Resorts and tourist hotspots on the island have begun evacuating their guests.
On Tuesday morning, Palermo Airport was temporarily closed to air traffic due to wildfires in the hills around it.
There have been a number of deaths caused by the fires in southern Italy. Two bodies were found charred in a house near Palermo airport, according to local media.
The fires in Sicily prevented emergency services from reaching an 88-year-old woman who fell ill.
When the flames from a wildfire reached a bedridden 98-year-old man’s home in Calabria, he died.
During a firefight in Sardinia, a firefighter suffered a stroke.
Local media reported that a firefighter was seriously injured while battling a blaze in Palermo caused by high winds.
Palermo has already seen more than 200 people seeking medical attention for smoke inhalation. The two hospitals have suspended routine appointments so that people suffering from smoke inhalation or other heat-related illnesses can be treated.
The bus network of Palermo has been suspended because of consistently high temperatures.
There are reports that some wards of the Hospital Cervello, in the north of the city, have been evacuated because of the flames.
According to the farmers’ association, Coldiretti, Sicily is facing an unprecedented catastrophe and incalculable environmental damage.
Climate change demands that we all change our ways.
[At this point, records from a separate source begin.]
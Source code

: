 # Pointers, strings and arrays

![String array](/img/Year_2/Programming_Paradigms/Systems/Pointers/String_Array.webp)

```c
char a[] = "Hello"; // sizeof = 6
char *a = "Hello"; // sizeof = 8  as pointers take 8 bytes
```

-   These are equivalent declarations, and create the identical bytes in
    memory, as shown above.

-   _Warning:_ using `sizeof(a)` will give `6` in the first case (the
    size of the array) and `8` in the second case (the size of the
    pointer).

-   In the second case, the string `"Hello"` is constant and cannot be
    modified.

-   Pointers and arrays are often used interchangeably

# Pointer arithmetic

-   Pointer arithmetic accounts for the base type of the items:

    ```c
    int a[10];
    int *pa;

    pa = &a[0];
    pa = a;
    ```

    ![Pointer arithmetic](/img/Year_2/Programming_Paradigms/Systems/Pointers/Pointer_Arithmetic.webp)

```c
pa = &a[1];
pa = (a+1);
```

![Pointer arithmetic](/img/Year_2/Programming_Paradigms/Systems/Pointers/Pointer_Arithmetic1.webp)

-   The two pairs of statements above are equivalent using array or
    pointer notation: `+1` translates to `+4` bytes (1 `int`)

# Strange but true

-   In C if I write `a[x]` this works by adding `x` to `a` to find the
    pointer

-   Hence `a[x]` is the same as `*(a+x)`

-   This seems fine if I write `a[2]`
There are no excuses,” said Nello Musumeci, the Italian minister for civil protection.
Giorgia Meloni, Italian PM, told Italian radio RTL 102.5 that “we knew today would be the hardest day.” Extreme temperatures combined with wind make using Canadair [firefighting aircraft] impossible.
Our team is monitoring the situation minute by minute, which is very delicate.
Giulio Betti, an Italian meteorologist and climate expert, told the BBC that the unusual heatwave in the south of Italy and the storms in the north are “two sides of the same coin”.
Mr Betti says the northern regions were a perfect breeding ground for very intense storms since they were sandwiched between very fresh Atlantic air and extremely hot African air.
There is something striking about the intensity, frequency, and duration of the heatwaves this year. These have not always occurred.”
There have been requests for the government to declare a state of emergency in several regions.